[Stored entries]
━━━

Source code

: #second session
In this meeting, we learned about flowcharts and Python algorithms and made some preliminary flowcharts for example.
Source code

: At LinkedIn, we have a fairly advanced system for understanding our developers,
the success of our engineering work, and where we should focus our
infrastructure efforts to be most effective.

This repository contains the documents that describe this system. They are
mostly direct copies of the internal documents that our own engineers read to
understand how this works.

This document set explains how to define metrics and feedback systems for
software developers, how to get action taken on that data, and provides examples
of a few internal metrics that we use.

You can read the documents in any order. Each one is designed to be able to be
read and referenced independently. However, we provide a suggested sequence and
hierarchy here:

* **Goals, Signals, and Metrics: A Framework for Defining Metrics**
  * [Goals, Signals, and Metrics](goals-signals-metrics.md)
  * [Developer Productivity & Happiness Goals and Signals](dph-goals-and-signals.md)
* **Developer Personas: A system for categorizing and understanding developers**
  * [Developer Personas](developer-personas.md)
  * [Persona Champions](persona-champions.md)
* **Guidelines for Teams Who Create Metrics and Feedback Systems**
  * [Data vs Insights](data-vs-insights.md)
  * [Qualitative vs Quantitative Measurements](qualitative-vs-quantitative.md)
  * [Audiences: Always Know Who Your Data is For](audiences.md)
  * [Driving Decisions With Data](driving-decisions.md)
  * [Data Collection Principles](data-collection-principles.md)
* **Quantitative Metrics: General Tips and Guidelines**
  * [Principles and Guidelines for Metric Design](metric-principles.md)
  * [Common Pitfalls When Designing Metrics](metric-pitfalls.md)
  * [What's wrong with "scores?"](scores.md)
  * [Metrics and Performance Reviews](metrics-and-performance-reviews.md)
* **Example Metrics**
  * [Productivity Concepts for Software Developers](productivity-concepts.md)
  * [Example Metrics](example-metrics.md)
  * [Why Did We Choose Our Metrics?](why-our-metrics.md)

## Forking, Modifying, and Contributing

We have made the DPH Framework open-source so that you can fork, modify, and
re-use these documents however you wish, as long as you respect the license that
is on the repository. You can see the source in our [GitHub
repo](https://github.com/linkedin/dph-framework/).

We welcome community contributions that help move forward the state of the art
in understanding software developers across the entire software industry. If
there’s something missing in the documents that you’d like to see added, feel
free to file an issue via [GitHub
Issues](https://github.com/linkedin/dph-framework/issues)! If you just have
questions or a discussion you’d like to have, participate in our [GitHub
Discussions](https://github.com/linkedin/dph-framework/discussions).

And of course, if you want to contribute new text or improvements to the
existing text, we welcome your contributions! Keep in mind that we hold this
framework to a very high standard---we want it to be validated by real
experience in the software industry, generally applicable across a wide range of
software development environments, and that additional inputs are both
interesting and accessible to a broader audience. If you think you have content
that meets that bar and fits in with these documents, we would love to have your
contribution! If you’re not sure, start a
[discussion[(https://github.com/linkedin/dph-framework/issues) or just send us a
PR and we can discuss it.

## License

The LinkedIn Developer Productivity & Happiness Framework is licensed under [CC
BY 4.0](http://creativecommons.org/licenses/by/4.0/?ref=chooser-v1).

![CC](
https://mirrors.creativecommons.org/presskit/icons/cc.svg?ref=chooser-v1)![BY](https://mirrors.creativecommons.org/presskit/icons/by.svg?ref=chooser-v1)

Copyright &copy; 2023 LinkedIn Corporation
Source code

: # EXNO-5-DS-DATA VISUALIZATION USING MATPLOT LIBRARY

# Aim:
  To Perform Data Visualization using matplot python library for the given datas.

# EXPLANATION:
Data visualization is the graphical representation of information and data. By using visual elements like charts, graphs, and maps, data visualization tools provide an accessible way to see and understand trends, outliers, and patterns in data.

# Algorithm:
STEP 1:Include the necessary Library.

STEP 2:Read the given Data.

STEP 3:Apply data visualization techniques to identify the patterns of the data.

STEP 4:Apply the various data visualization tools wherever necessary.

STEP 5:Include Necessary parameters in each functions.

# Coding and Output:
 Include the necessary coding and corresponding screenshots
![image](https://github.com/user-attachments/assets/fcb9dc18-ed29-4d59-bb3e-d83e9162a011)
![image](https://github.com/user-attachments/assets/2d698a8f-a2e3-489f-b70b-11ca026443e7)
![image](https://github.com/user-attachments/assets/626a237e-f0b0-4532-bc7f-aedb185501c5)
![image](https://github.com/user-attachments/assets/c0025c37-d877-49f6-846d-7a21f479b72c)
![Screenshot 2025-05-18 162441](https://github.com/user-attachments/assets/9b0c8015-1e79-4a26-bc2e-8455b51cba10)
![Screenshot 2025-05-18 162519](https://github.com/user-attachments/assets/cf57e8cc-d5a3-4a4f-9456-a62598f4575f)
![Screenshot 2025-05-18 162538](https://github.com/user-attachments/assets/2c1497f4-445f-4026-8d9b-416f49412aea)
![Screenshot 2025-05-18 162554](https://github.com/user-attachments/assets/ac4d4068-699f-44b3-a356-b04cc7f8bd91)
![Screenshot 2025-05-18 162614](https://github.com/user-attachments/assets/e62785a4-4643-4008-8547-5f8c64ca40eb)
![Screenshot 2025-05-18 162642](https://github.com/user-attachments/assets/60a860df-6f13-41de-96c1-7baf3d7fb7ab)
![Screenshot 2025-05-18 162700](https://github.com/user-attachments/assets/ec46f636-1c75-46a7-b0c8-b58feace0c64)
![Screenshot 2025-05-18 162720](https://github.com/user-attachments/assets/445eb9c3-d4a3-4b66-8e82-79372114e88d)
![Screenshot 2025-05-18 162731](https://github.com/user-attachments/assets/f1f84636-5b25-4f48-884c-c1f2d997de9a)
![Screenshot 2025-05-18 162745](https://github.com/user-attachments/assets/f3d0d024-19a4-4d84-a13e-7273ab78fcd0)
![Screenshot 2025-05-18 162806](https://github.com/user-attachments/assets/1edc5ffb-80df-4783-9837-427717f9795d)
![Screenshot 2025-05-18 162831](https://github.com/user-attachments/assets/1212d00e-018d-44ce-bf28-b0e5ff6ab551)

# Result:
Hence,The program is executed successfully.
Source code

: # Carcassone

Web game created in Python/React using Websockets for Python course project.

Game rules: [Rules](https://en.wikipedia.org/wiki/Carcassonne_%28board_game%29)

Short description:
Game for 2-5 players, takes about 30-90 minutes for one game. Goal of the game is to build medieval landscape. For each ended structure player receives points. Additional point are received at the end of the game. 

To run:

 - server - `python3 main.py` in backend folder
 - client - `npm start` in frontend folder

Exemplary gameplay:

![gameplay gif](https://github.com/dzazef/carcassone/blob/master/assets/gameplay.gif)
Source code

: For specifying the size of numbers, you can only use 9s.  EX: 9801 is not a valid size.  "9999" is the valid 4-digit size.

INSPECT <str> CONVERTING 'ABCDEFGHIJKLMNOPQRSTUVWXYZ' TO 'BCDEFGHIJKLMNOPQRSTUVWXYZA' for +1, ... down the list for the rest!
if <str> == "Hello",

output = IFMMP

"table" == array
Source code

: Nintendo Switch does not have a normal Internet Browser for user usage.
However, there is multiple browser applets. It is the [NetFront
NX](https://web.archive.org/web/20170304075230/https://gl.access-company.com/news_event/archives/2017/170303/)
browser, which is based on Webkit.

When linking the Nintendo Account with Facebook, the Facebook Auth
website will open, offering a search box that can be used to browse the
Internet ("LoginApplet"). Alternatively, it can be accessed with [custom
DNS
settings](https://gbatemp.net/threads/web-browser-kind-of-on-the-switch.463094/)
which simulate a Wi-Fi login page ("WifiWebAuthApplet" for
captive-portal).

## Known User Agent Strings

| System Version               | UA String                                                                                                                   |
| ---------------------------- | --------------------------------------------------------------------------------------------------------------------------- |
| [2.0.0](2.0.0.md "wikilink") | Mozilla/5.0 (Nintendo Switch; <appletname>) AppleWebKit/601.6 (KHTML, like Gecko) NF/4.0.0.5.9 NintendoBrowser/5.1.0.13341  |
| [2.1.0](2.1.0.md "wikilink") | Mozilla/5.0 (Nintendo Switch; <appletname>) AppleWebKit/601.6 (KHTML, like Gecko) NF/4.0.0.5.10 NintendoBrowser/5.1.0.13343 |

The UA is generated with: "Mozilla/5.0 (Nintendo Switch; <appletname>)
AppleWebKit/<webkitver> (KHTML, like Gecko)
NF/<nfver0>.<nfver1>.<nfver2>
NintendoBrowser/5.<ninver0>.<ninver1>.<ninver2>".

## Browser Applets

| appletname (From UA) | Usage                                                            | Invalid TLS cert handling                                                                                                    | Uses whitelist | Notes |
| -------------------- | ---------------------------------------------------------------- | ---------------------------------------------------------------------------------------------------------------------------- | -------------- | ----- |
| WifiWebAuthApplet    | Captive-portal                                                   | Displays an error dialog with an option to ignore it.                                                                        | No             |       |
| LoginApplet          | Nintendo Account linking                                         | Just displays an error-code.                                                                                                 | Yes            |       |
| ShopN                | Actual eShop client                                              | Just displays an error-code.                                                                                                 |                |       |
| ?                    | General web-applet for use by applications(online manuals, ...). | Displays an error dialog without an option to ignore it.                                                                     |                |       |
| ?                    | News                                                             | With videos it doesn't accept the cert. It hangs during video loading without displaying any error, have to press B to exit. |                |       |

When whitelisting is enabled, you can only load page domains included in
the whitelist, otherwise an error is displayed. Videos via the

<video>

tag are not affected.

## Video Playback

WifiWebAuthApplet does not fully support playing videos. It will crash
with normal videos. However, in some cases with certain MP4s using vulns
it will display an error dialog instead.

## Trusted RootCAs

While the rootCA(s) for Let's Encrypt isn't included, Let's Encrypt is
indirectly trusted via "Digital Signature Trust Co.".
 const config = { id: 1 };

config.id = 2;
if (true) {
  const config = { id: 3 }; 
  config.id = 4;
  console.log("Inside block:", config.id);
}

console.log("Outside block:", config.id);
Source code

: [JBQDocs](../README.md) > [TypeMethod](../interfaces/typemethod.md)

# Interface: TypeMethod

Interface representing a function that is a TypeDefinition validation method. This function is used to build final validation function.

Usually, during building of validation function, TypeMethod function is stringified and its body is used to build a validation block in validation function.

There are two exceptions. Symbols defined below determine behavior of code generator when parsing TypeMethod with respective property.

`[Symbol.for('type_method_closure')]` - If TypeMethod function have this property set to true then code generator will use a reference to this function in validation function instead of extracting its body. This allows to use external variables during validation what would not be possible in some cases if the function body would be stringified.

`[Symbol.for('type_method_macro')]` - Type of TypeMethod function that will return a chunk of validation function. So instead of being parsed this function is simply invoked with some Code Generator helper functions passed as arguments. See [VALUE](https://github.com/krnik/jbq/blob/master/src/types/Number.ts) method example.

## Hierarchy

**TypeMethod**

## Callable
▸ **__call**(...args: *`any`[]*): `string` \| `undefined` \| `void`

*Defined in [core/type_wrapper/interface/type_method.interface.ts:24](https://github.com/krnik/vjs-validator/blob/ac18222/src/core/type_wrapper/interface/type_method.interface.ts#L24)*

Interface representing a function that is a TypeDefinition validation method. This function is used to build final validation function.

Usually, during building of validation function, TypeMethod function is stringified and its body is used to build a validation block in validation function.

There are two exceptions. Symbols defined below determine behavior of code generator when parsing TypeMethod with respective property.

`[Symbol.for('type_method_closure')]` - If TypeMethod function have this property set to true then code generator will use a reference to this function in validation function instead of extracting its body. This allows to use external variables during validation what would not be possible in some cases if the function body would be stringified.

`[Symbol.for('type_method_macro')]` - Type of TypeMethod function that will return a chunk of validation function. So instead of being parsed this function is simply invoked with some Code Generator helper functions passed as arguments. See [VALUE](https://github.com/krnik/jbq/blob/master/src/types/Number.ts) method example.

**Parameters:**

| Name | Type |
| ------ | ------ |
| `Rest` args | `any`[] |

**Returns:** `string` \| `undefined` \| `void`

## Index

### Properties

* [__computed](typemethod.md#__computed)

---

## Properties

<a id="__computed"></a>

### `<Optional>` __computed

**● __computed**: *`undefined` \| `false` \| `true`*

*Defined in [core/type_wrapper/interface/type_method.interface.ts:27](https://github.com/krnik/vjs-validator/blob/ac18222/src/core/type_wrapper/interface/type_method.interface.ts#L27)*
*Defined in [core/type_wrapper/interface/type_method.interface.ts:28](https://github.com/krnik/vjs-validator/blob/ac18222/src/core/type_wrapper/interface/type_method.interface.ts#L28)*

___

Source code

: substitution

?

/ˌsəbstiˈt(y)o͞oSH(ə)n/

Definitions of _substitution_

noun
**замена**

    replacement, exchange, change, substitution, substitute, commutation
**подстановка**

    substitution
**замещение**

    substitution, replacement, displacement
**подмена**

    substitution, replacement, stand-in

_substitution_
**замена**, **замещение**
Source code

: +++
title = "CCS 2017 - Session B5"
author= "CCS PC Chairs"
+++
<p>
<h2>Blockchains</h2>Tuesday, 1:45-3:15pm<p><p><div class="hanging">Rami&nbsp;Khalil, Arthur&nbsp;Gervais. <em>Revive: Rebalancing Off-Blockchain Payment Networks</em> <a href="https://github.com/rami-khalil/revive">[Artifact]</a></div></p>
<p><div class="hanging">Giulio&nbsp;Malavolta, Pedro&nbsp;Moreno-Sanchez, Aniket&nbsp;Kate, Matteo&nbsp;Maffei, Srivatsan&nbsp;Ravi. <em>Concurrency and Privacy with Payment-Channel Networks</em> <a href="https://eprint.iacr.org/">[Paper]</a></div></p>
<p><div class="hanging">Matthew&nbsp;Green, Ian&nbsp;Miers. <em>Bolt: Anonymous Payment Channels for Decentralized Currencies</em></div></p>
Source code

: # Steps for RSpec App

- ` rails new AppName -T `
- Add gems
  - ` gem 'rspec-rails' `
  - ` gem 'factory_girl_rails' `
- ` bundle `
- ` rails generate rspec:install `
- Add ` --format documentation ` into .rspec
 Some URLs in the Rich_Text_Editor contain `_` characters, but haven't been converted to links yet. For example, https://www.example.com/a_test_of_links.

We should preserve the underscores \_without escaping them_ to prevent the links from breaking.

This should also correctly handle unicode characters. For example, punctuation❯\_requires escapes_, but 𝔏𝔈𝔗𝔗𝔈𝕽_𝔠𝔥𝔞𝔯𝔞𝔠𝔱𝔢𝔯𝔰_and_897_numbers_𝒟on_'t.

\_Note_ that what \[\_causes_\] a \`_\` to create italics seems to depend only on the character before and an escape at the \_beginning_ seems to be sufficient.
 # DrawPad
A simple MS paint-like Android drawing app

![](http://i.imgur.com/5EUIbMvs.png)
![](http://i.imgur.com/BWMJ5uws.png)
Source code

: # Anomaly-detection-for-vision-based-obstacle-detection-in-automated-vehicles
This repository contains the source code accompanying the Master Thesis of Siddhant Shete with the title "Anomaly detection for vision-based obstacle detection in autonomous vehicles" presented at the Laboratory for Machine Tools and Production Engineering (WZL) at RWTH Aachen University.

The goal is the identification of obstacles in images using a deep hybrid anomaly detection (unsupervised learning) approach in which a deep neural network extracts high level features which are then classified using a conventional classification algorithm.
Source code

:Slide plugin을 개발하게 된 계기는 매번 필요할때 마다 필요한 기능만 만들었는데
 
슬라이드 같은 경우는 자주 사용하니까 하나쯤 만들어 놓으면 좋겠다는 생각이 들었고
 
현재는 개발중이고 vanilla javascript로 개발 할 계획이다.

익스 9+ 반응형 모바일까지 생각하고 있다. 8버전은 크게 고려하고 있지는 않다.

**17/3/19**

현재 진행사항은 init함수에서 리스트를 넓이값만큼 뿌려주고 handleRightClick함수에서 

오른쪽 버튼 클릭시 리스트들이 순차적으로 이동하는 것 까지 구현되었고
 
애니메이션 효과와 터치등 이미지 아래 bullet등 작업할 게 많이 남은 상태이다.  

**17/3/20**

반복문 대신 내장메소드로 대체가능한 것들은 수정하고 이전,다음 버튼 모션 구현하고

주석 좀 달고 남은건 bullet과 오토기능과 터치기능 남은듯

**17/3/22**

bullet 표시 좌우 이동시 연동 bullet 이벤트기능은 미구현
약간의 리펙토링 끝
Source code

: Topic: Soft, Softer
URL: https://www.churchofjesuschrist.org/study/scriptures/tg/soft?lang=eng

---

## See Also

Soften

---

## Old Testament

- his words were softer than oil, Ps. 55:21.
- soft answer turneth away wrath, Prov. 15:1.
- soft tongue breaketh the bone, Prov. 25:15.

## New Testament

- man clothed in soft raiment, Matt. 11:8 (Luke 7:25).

━━━

All lines from the start of the entries through the line where "for Software Developers](productivity-concepts.md)" sits should be duplicated exactly, with nothing else in the output.

Source code

: #second session
In this meeting, we learned about flowcharts and Python algorithms and made some preliminary flowcharts for example.
Source code

: At LinkedIn, we have a fairly advanced system for understanding our developers,
the success of our engineering work, and where we should focus our
infrastructure efforts to be most effective.

This repository contains the documents that describe this system. They are
mostly direct copies of the internal documents that our own engineers read to
understand how this works.

This document set explains how to define metrics and feedback systems for
software developers, how to get action taken on that data, and provides examples
of a few internal metrics that we use.

You can read the documents in any order. Each one is designed to be able to be
read and referenced independently. However, we provide a suggested sequence and
hierarchy here:

* **Goals, Signals, and Metrics: A Framework for Defining Metrics**
  * [Goals, Signals, and Metrics](goals-signals-metrics.md)
  * [Developer Productivity & Happiness Goals and Signals](dph-goals-and-signals.md)
* **Developer Personas: A system for categorizing and understanding developers**
  * [Developer Personas](developer-personas.md)
  * [Persona Champions](persona-champions.md)
* **Guidelines for Teams Who Create Metrics and Feedback Systems**
  * [Data vs Insights](data-vs-insights.md)
  * [Qualitative vs Quantitative Measurements](qualitative-vs-quantitative.md)
  * [Audiences: Always Know Who Your Data is For](audiences.md)
  * [Driving Decisions With Data](driving-decisions.md)
  * [Data Collection Principles](data-collection-principles.md)
* **Quantitative Metrics: General Tips and Guidelines**
  * [Principles and Guidelines for Metric Design](metric-principles.md)
  * [Common Pitfalls When Designing Metrics](metric-pitfalls.md)
  * [What's wrong with "scores?"](scores.md)
  * [Metrics and Performance Reviews](metrics-and-performance-reviews.md)
* **Example Metrics**
  * [Productivity Concepts for Software Developers](productivity-concepts.md)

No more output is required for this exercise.